Letters From Iwo Jima English

Letters From Iwo Jima English 7,7/10 2234 reviews

Letters from Iwo Jima Blu-ray Review


Taking a black page from history, Eastwood delivers a stark, unflinching and humanist portrait of Japanese soldiers.


Reviewed by Greg Maltz, September 22, 2007
Clint Eastwood's Japanese perspective of the battle of Iwo Jima is like a cloud. In shifting shades of foreboding and despondence, the film delivers an account of events with the action of a war epic, the detail of a documentary and the emotional impact of a drama. Collectively, the experience of the Japanese troops takes on many forms. Some characters, including the leader, Lt. General Tadamichi Kuribayashi (Ken Watanabe), are too complex to pin down firmly.

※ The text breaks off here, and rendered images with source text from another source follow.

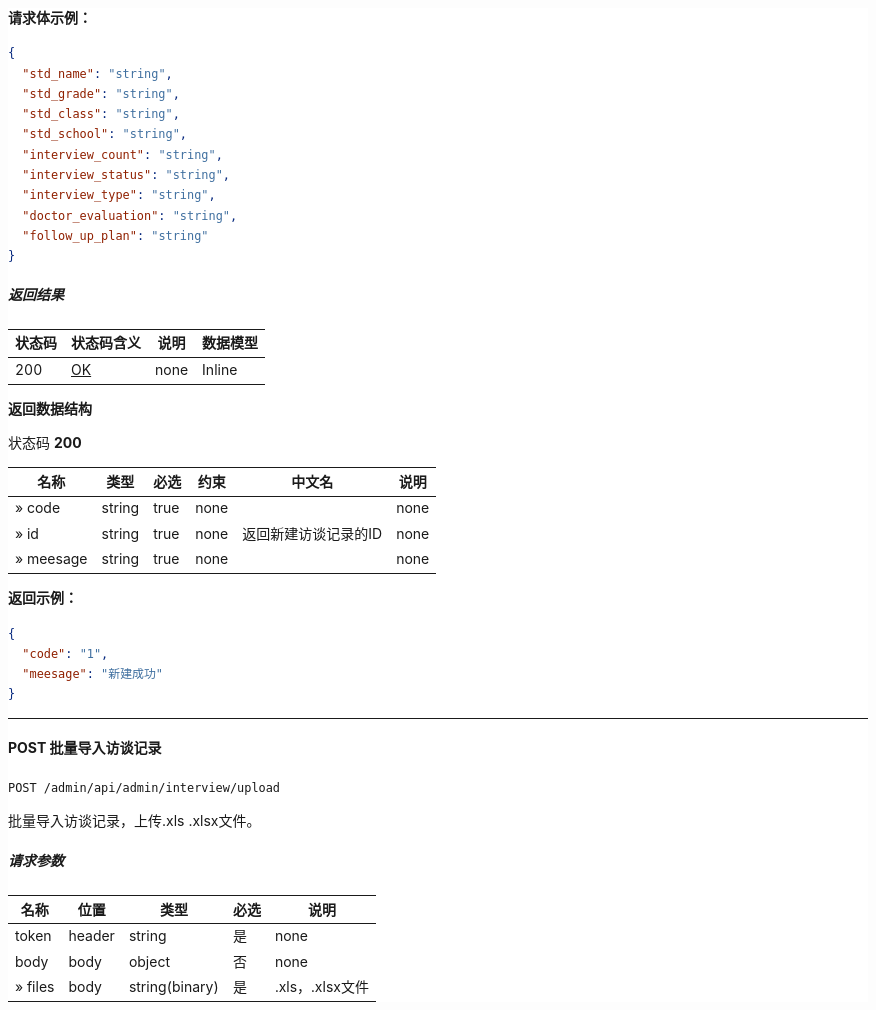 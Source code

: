 **请求体示例：**

```json
{
  "std_name": "string",
  "std_grade": "string",
  "std_class": "string",
  "std_school": "string",
  "interview_count": "string",
  "interview_status": "string",
  "interview_type": "string",
  "doctor_evaluation": "string",
  "follow_up_plan": "string"
}
```

##### 返回结果

| 状态码 | 状态码含义                                              | 说明 | 数据模型 |
| ------ | ------------------------------------------------------- | ---- | -------- |
| 200    | [OK](https://tools.ietf.org/html/rfc7231#section-6.3.1) | none | Inline   |

**返回数据结构**

状态码 **200**

| 名称      | 类型   | 必选 | 约束 | 中文名               | 说明 |
| --------- | ------ | ---- | ---- | -------------------- | ---- |
| » code    | string | true | none |                      | none |
| » id      | string | true | none | 返回新建访谈记录的ID | none |
| » meesage | string | true | none |                      | none |

**返回示例：**

```json
{
  "code": "1",
  "meesage": "新建成功"
}
```

---

#### POST 批量导入访谈记录

`POST /admin/api/admin/interview/upload`

批量导入访谈记录，上传.xls .xlsx文件。

##### 请求参数

| 名称    | 位置   | 类型           | 必选 | 说明            |
| ------- | ------ | -------------- | ---- | --------------- |
| token   | header | string         | 是   | none            |
| body    | body   | object         | 否   | none            |
| » files | body   | string(binary) | 是   | .xls，.xlsx文件 |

Others, like the bumbling Saigo (Kazunari Ninomiya), are motivated only to return to their family and care nothing for the war or their superiors. From idealistic honor to bitter defeat to heartbroken fatalism, the spirit of the soldiers is given life decades after the war from the words they wrote on Iwo Jima. Using the troops' handwritten letters as a vehicle for his film, Eastwood attempts to focus his lens on the humanity of a battle that was inhuman.

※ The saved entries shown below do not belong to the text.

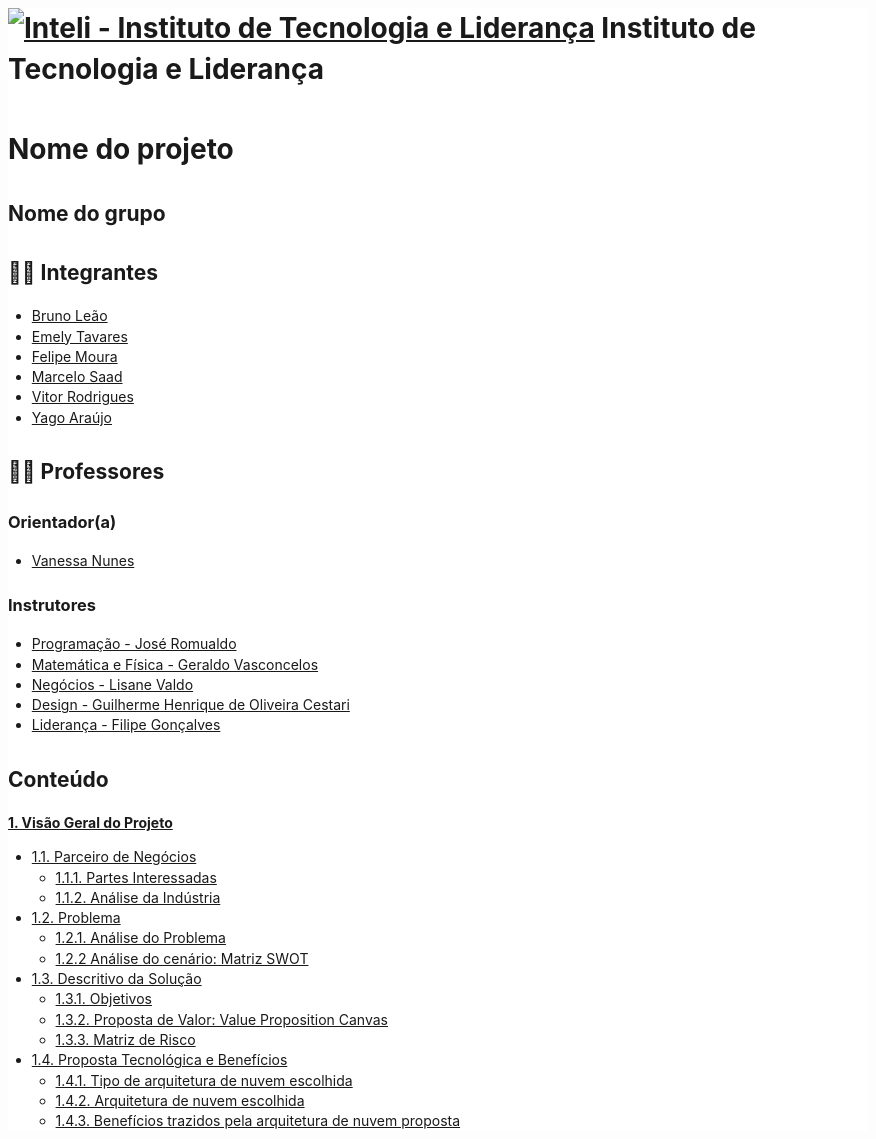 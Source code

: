 # <a href= "https://www.inteli.edu.br/"><img src="/imagens/logointeli.png" alt="Inteli - Instituto de Tecnologia e Liderança" border="0"></a> Instituto de Tecnologia e Liderança

# Nome do projeto

## Nome do grupo

## :student: Integrantes

- <a href="https://www.linkedin.com/in/brunomleao/">Bruno Leão</a>
- <a href="https://www.linkedin.com/in/emely-tavares-3575ba24a/">Emely Tavares</a>
- <a href="https://www.linkedin.com/in/felipe-martins-moura-1bbb27157/">Felipe Moura</a>
- <a href="https://www.linkedin.com/in/marcelo-saadi-pessini-003212209/">Marcelo Saad</a>
- <a href="https://www.linkedin.com/in/vitor-santos-851408196/">Vitor Rodrigues</a>
- <a href="https://www.linkedin.com/in/yago-araújo-do-vale-moreira-461816247/">Yago Araújo</a>

## :teacher: Professores

### Orientador(a)

- <a href="https://www.linkedin.com/in/vanunes/">Vanessa Nunes</a>

### Instrutores

- <a href="https://www.linkedin.com/in/jose-romualdo/">Programação - José Romualdo</a>
- <a href="https://www.linkedin.com/in/seulogin/">Matemática e Física - Geraldo Vasconcelos</a>
- <a href="https://www.linkedin.com/in/seulogin/">Negócios - Lisane Valdo</a>
- <a href="https://www.linkedin.com/in/seulogin/">Design - Guilherme Henrique de Oliveira Cestari</a>
- <a href="https://www.linkedin.com/in/seulogin/">Liderança - Filipe Gonçalves</a>

## Conteúdo

**[1. Visão Geral do Projeto](#1-visão-geral-do-projeto)**

- [1.1. Parceiro de Negócios](#11-parceiro-de-negócios)
  - [1.1.1. Partes Interessadas](#111-partes-interessadas)
  - [1.1.2. Análise da Indústria](#112-análise-da-indústria)
- [1.2. Problema](#12-problema)
  - [1.2.1. Análise do Problema](#121-análise-do-problema)
  - [1.2.2 Análise do cenário: Matriz SWOT](#122-análise-do-cenário-matriz-swot)
- [1.3. Descritivo da Solução](#13-descritivo-da-solução)
  - [1.3.1. Objetivos](#131-objetivos)
  - [1.3.2. Proposta de Valor: Value Proposition Canvas](#132-proposta-de-valor-value-proposition-canvas)
  - [1.3.3. Matriz de Risco](#133-matriz-de-risco)
- [1.4. Proposta Tecnológica e Benefícios](#14-proposta-tecnológica-e-benefícios)
  - [1.4.1. Tipo de arquitetura de nuvem escolhida](#141-tipo-de-arquitetura-de-nuvem-escolhida)
  - [1.4.2. Arquitetura de nuvem escolhida](#142-arquitetura-de-nuvem-escolhida)
  - [1.4.3. Benefícios trazidos pela arquitetura de nuvem proposta](#143-benefícios-trazidos-pela-arquitetura-de-nuvem-proposta)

General Kuribayashi (Ken Watanabe), whose charter was to defend Iwo Jima against American forces, finds himself facing a superior military.

Hopelessly outnumbered and outgunned, the Japanese forces on Iwo Jima were concerned less with how to win than with how to die. Once mainland Japan leadership established that no reinforcements, tanks or planes could be spared in the defense of Iwo Jima, Kuribayashi and his men knew that the battle was essentially a suicide mission. Eastwood shows in brutal detail that the Japanese code of honor led many troops to pull their grenade pins and hold the explosive charges against their chests with grisly results. Other soldiers engaged in banzai missions at the command of their leaders. While those offensive tactics were largely effective against the poorly trained Chinese forces Japan faced earlier in the war, the US military made short work of the charging Japanese soldiers. Still, Letters from Iwo Jimo shows how the Japanese dug in to the island's rugged terrain to inflict maximum damage to the Americans.
At many points, the film dovetails with Flags of Our Fathers, Eastwood's sister production that portrays the war from the U.S. soldiers' perspective. In fact, both films were shot at the same time to make use of closely linked scenes. But where Flags of Our Fathers was mostly unsuccessful in establishing a strong emotional bond between the audience and the soldiers, Saigo was the key to the power of Letters from Iwo Jima. Through Saigo, the audience experienced not only the overall horror endured by Japanese forces, but also the moments of humanity. Saigo was the one character guided purely by human instincts and not by Japan's reckless chain of command. What the movie doesn't show is that Japan badly terrorized the people of China, the Philippines and other Asia/Pacific countries in the most inhuman ways imaginable. Iwo Jima was America's stepping stone--a key strategic base to eventually put a stop to Japan's war machine. And that is why the battle of Iwo Jima, in spite of its barren locale, was a critical front in the war and a worthy focal point in history.